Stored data
──────────

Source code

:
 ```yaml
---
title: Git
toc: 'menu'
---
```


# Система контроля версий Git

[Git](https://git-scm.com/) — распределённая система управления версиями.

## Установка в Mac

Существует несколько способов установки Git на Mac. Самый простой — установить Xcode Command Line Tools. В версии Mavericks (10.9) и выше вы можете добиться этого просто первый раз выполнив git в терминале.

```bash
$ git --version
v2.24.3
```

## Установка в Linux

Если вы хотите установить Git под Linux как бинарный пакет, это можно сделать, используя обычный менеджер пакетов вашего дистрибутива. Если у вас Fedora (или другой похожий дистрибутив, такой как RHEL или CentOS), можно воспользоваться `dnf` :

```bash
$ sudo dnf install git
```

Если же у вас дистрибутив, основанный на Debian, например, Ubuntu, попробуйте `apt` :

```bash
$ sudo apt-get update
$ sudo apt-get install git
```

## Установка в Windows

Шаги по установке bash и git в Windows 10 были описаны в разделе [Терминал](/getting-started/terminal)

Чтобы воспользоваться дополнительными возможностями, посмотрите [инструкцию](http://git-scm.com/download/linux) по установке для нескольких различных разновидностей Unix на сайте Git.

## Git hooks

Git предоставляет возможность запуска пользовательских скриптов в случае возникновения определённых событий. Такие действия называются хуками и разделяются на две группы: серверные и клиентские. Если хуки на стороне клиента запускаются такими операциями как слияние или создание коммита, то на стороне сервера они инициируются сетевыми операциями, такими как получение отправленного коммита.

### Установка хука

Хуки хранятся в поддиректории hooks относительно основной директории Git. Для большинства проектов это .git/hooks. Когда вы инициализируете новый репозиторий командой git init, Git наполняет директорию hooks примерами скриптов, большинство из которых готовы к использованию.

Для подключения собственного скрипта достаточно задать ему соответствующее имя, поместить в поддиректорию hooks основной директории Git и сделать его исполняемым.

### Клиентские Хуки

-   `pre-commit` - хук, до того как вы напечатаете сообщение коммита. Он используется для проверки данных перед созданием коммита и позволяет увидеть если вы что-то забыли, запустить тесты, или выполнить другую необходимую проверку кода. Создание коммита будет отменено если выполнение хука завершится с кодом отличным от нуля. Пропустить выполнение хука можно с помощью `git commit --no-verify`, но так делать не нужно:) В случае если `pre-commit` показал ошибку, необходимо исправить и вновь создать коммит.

──────────

=== Exercise instructions ===
If a line in the data above includes the string "сделать", copy it.

=== Solution for this problem ===
Если вы хотите установить Git под Linux как бинарный пакет, это можно сделать, используя обычный менеджер пакетов вашего дистрибутива. Если у вас Fedora (или другой похожий дистрибутив, такой как RHEL или CentOS), можно воспользоваться `dnf` :
Для подключения собственного скрипта достаточно задать ему соответствующее имя, поместить в поддиректорию hooks основной директории Git и сделать его исполняемым.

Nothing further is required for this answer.